Farm Business Management Programs focus much on a producer’s financial situation in regards to their operation. However, the program also offers guidance in many other areas such as tax planning, transitional planning, goal setting, overall growth and much more.
For the producers who have thrown their hat into the program, it has proven to be an invaluable resource. Many producers stay in the program for over two decades.
Though the past couple of years have taken a toll on the ag industry, there was a need for this type of program long before the producers of today.
“Go back to 1951. At that time there was really a need to help farmers learn about records, finance, seeing their operation from a business side. So, a group of folks at that time started a program in high schools, and by the time they got to 1955, they had really formed a statewide database,” said Keith Olander, director of Minnesota Farm Business Management.
While things have undoubtedly changed since the 1950s, the core of the program has remained the same: to help producers with their operations’ overall growth. A part of the growing process is taking a producer’s initial analysis of their farm, helping both the producers and their new Farm Business Management instructor understand where their operation stands and how it compares to other operations in their region.
Keith Olander is the director for the Minnesota Farm Business Management Program. (Agweek / Emily Beal)
“In Farm Business Management, you get an analysis done on your farm, so we identify your break-evens. Furthermore, that data becomes anonymously a part of the database, which allows us to start sorting out how you rank in expenditures and break-evens against your neighbors within the county, region or state, which is really powerful in a business mode,” Olander said.
The programs are offered through colleges throughout various states, such as Minnesota, North Dakota and South Dakota.
“There are eight colleges within the Minnesota state system that offer this program. It’s all two-year colleges. In most cases, we require participants to have a high school diploma. Most all of our students are farmers by practice. We do occasionally accept high school seniors in. In large, we have nearly 3,000 farms across these eight colleges and 67 faculty that are engaged in this program. But the classroom is not at the college; it is on the farm. It’s the kitchen table, often,” Olander said.
For the Minnesota Farm Business Management Program, tuition is around $1,900 a year. Students will also receive 10 credit hours worth of knowledge and be set up with their own personal instructor who resides in the area. Financial aid is available for the program for those who qualify.
A helping hand
Instructors assigned to producers in the Farm Business Management programs help guide the producer through important farm decisions, financial planning and much more.
“I get to work with producers one-on-one to really help them understand their financial situation in their operation. So it is more than their income and their expenses, it’s more than just their balance sheet and flow, but it is really helping those guys understand their numbers, understand where their operation is at. Getting them more prepared for when they go in and meet with their lender, and building their confidence on their understanding of the numbers and where their operation stands, and also helping them on the tax end of things,” said Kelcey Hoffman, North Dakota Farm Business Management instructor.

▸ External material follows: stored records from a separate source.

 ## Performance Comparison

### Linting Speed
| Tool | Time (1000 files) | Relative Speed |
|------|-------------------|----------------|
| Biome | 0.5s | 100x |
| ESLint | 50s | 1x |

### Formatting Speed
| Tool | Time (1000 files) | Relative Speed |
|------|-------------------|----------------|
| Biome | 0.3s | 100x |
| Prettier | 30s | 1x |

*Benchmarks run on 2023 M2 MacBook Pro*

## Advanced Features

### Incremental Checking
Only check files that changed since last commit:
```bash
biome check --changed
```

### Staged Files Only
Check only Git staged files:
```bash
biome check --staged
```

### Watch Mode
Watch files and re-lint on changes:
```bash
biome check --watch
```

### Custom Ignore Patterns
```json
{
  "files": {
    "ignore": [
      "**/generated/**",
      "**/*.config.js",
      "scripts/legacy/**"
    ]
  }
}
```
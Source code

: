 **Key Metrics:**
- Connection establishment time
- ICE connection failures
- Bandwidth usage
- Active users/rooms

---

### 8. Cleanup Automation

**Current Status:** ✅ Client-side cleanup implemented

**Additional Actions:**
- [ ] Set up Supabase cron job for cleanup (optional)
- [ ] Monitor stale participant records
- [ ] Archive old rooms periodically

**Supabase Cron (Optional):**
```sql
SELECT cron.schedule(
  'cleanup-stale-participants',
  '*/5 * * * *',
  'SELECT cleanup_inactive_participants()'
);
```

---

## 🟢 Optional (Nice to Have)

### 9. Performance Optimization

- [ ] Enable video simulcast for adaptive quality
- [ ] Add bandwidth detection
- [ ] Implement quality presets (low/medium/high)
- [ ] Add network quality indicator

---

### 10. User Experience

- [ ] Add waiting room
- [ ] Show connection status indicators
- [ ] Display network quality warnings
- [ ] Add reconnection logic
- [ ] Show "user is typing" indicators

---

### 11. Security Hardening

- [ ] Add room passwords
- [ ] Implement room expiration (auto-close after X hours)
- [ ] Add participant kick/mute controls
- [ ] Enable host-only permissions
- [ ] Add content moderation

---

The instructor plays a vital role in the program, helping producers navigate difficult waters. Instructors are especially useful to young or beginning farmers as well.
“When we signed up, we were beginning farmers. We had just finished our second cropping year at that point, and we found that we needed to have a little bit better control of our finances, and by talking to other producers we found out that farmers are not amazing at keeping a really close eye on dollars in, dollars out. When we heard about the program, we were kind of impressed by how you end up getting down to the acre, by the enterprise and really getting a tight hold on your finances. We were paired with an instructor in the area and met with him throughout the year. He has really helped us. Everyone in ag right now knows that the margins are so tight that it almost falls under the category that ‘every penny counts,’ so getting help with financial planning has been great,” said Anne Schwagerl, farmer and student in Minnesota’s Farm Business Management Program.
Anne Schwagerl is a beginning farmer who has found the Farm Business Management Program to be a great resource. (Agweek / Emily Beal)
Another large part of the instructor’s role is to help their students set goals for their operation, goals that can be achieved while remaining financially sound.
“When we meet we talk about what are their goals for their operation? And are they achievable,” Hoffman said.
These discussions often act as a voice of reason for producers — encouraging them to think big, but to still remain realistic.
“It brings a healthy dose of honesty and reality to our finances. For us as beginning farmers, we have dreams, we have things that we want to do and innovations we want to do. Meeting with our farm business management instructor is always a healthy dose of reality,” Schwagerl said.
While the financial side of the program is a major selling point, many producers seek out their instructor’s help for things beside financial planning.
“We are currently in the transition planning of the farm. It has been one of the toughest things I have ever had to do, transitioning into the next generation. The program has been a great help through the process so far,” said Wayne Brendemuhl, farmer and student in Minnesota’s Farm Business Management Program.
Brendemuhl has been with the Minnesota Farm Business Program for 28 years, becoming a big supporter of what the program has to offer himself and fellow producers.
“I don’t plan on quitting the program anytime soon. I love the fact that after the analysis is complete we can compare. It just gives you a good benchmark to see how you are doing against your peers. I am just disappointed more producers don’t join the program. They should definitely take advantage of the resource,” Brendemuhl said.